Would you restate, exactly as they appear, the lines from the one containing "コーディングテストで制約のあ" through the end of the data below?

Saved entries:
^^^^^^^^
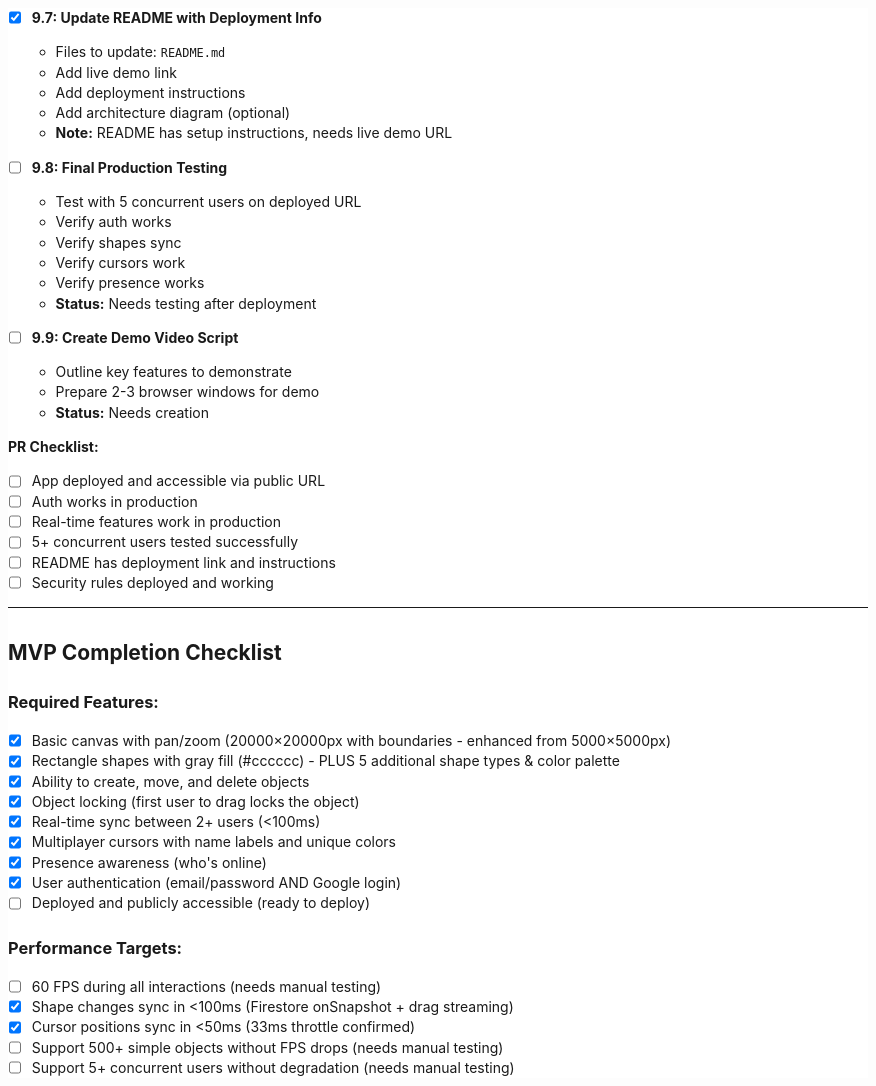 - [x] **9.7: Update README with Deployment Info**

  - Files to update: `README.md`
  - Add live demo link
  - Add deployment instructions
  - Add architecture diagram (optional)
  - **Note:** README has setup instructions, needs live demo URL

- [ ] **9.8: Final Production Testing**

  - Test with 5 concurrent users on deployed URL
  - Verify auth works
  - Verify shapes sync
  - Verify cursors work
  - Verify presence works
  - **Status:** Needs testing after deployment

- [ ] **9.9: Create Demo Video Script**
  - Outline key features to demonstrate
  - Prepare 2-3 browser windows for demo
  - **Status:** Needs creation

**PR Checklist:**

- [ ] App deployed and accessible via public URL
- [ ] Auth works in production
- [ ] Real-time features work in production
- [ ] 5+ concurrent users tested successfully
- [ ] README has deployment link and instructions
- [ ] Security rules deployed and working

---

## MVP Completion Checklist

### Required Features:

- [x] Basic canvas with pan/zoom (20000×20000px with boundaries - enhanced from 5000×5000px)
- [x] Rectangle shapes with gray fill (#cccccc) - PLUS 5 additional shape types & color palette
- [x] Ability to create, move, and delete objects
- [x] Object locking (first user to drag locks the object)
- [x] Real-time sync between 2+ users (<100ms)
- [x] Multiplayer cursors with name labels and unique colors
- [x] Presence awareness (who's online)
- [x] User authentication (email/password AND Google login)
- [ ] Deployed and publicly accessible (ready to deploy)

### Performance Targets:

- [ ] 60 FPS during all interactions (needs manual testing)
- [x] Shape changes sync in <100ms (Firestore onSnapshot + drag streaming)
- [x] Cursor positions sync in <50ms (33ms throttle confirmed)
- [ ] Support 500+ simple objects without FPS drops (needs manual testing)
- [ ] Support 5+ concurrent users without degradation (needs manual testing)
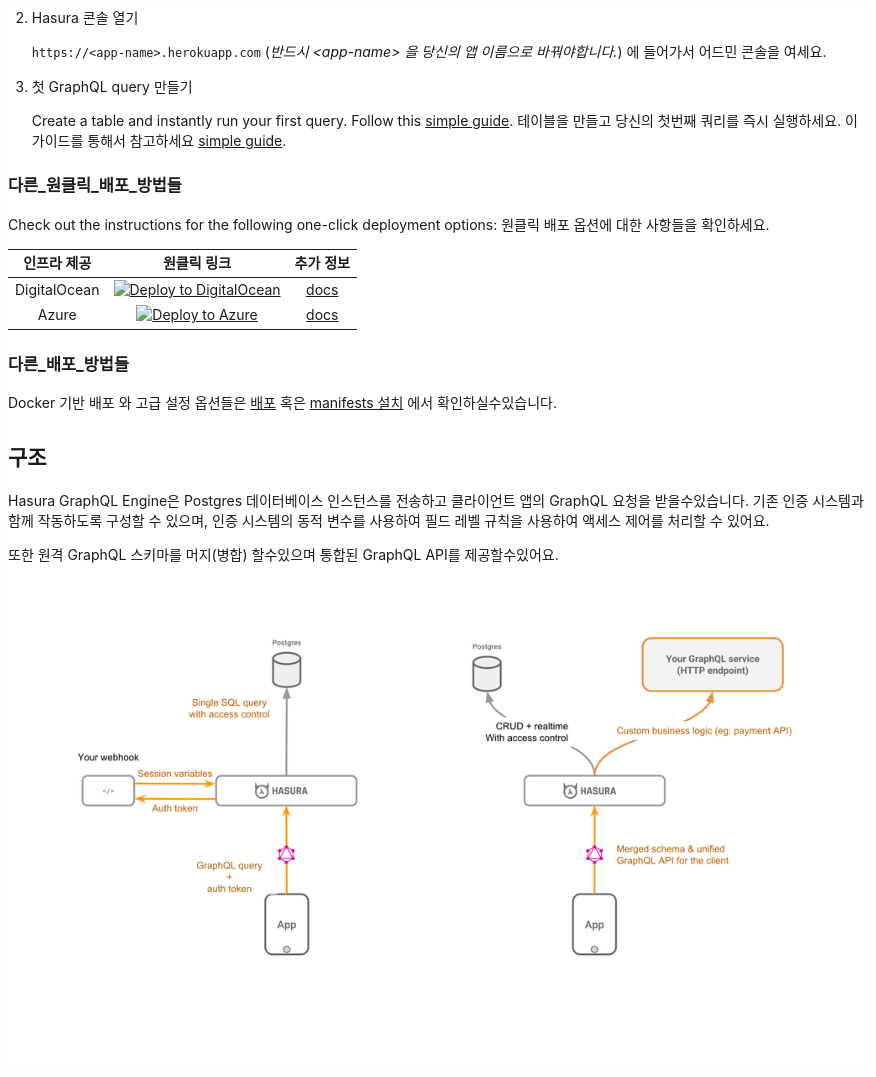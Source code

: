 2. Hasura 콘솔 열기

   `https://<app-name>.herokuapp.com` (*반드시 \<app-name\> 을 당신의 앱 이름으로 바꿔야합니다.*) 에 들어가서 어드민 콘솔을 여세요.

3. 첫 GraphQL query 만들기

   Create a table and instantly run your first query. Follow this [simple guide](https://docs.hasura.io/1.0/graphql/manual/getting-started/first-graphql-query.html).
   테이블을 만들고 당신의 첫번째 쿼리를 즉시 실행하세요. 이 가이드를 통해서 참고하세요 [simple guide](https://docs.hasura.io/1.0/graphql/manual/getting-started/first-graphql-query.html).

### 다른_원클릭_배포_방법들

Check out the instructions for the following one-click deployment options:
원클릭 배포 옵션에 대한 사항들을 확인하세요.

| **인프라 제공** | **원클릭 링크** | **추가 정보** |
|:------------------:|:------------------------------------------------------------------------------------------------------------------------------------------------------------------------------------------------------------------------------------------------------------------:|:-------------------------------------------------------------------------------------------------------------------------------------------------:|
| DigitalOcean | [![Deploy to DigitalOcean](https://graphql-engine-cdn.hasura.io/img/create_hasura_droplet_200px.png)](https://marketplace.digitalocean.com/apps/hasura?action=deploy&refcode=c4d9092d2c48&utm_source=hasura&utm_campaign=readme) | [docs](https://docs.hasura.io/1.0/graphql/manual/guides/deployment/digital-ocean-one-click.html#hasura-graphql-engine-digitalocean-one-click-app) |
| Azure | [![Deploy to Azure](http://azuredeploy.net/deploybutton.png)](https://portal.azure.com/#create/Microsoft.Template/uri/https%3a%2f%2fraw.githubusercontent.com%2fhasura%2fgraphql-engine%2fmaster%2finstall-manifests%2fazure-container-with-pg%2fazuredeploy.json) | [docs](https://docs.hasura.io/1.0/graphql/manual/guides/deployment/azure-container-instances-postgres.html) |

### 다른_배포_방법들

Docker 기반 배포 와 고급 설정 옵션들은 [배포](https://docs.hasura.io/1.0/graphql/manual/getting-started/index.html) 혹은 [manifests 설치](install-manifests) 에서 확인하실수있습니다.

## 구조

Hasura GraphQL Engine은 Postgres 데이터베이스 인스턴스를 전송하고 클라이언트 앱의 GraphQL 요청을 받을수있습니다. 기존 인증 시스템과 함께 작동하도록 구성할 수 있으며, 인증 시스템의 동적 변수를 사용하여 필드 레벨 규칙을 사용하여 액세스 제어를 처리할 수 있어요.

또한 원격 GraphQL 스키마를 머지(병합) 할수있으며 통합된 GraphQL API를 제공할수있어요.

![Hasura GraphQL 엔진 구조](../assets/hasura-arch.svg)
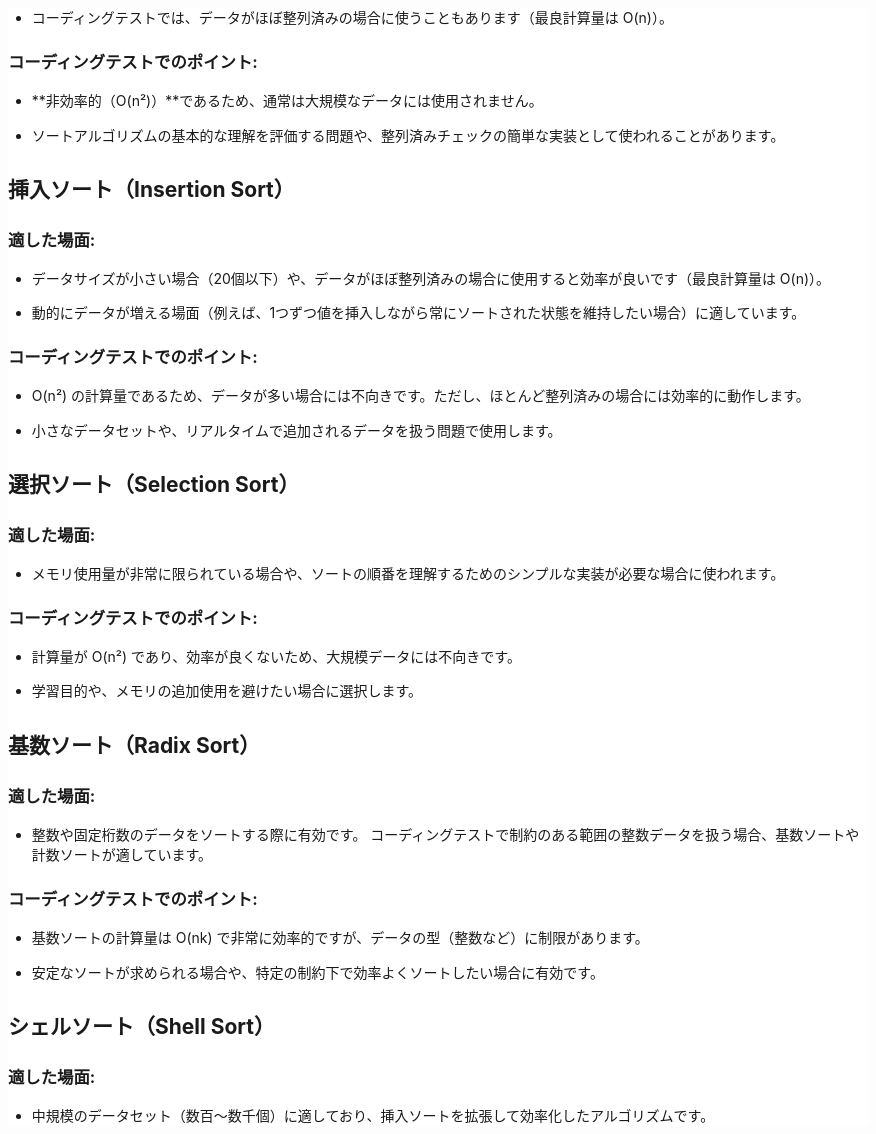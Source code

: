 - コーディングテストでは、データがほぼ整列済みの場合に使うこともあります（最良計算量は O(n)）。

### コーディングテストでのポイント:

- **非効率的（O(n²)）**であるため、通常は大規模なデータには使用されません。

- ソートアルゴリズムの基本的な理解を評価する問題や、整列済みチェックの簡単な実装として使われることがあります。

## 挿入ソート（Insertion Sort）

### 適した場面:

- データサイズが小さい場合（20個以下）や、データがほぼ整列済みの場合に使用すると効率が良いです（最良計算量は O(n)）。

- 動的にデータが増える場面（例えば、1つずつ値を挿入しながら常にソートされた状態を維持したい場合）に適しています。

### コーディングテストでのポイント:

- O(n²) の計算量であるため、データが多い場合には不向きです。ただし、ほとんど整列済みの場合には効率的に動作します。

- 小さなデータセットや、リアルタイムで追加されるデータを扱う問題で使用します。

## 選択ソート（Selection Sort）

### 適した場面:

- メモリ使用量が非常に限られている場合や、ソートの順番を理解するためのシンプルな実装が必要な場合に使われます。

### コーディングテストでのポイント:

- 計算量が O(n²) であり、効率が良くないため、大規模データには不向きです。

- 学習目的や、メモリの追加使用を避けたい場合に選択します。

## 基数ソート（Radix Sort）

### 適した場面:

- 整数や固定桁数のデータをソートする際に有効です。
  コーディングテストで制約のある範囲の整数データを扱う場合、基数ソートや計数ソートが適しています。

### コーディングテストでのポイント:

- 基数ソートの計算量は O(nk) で非常に効率的ですが、データの型（整数など）に制限があります。

- 安定なソートが求められる場合や、特定の制約下で効率よくソートしたい場合に有効です。

## シェルソート（Shell Sort）

### 適した場面:

- 中規模のデータセット（数百〜数千個）に適しており、挿入ソートを拡張して効率化したアルゴリズムです。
^^^^^^^^
## TASK SOLUTION:
  コーディングテストで制約のある範囲の整数データを扱う場合、基数ソートや計数ソートが適しています。

### コーディングテストでのポイント:

- 基数ソートの計算量は O(nk) で非常に効率的ですが、データの型（整数など）に制限があります。

- 安定なソートが求められる場合や、特定の制約下で効率よくソートしたい場合に有効です。

## シェルソート（Shell Sort）

### 適した場面:

- 中規模のデータセット（数百〜数千個）に適しており、挿入ソートを拡張して効率化したアルゴリズムです。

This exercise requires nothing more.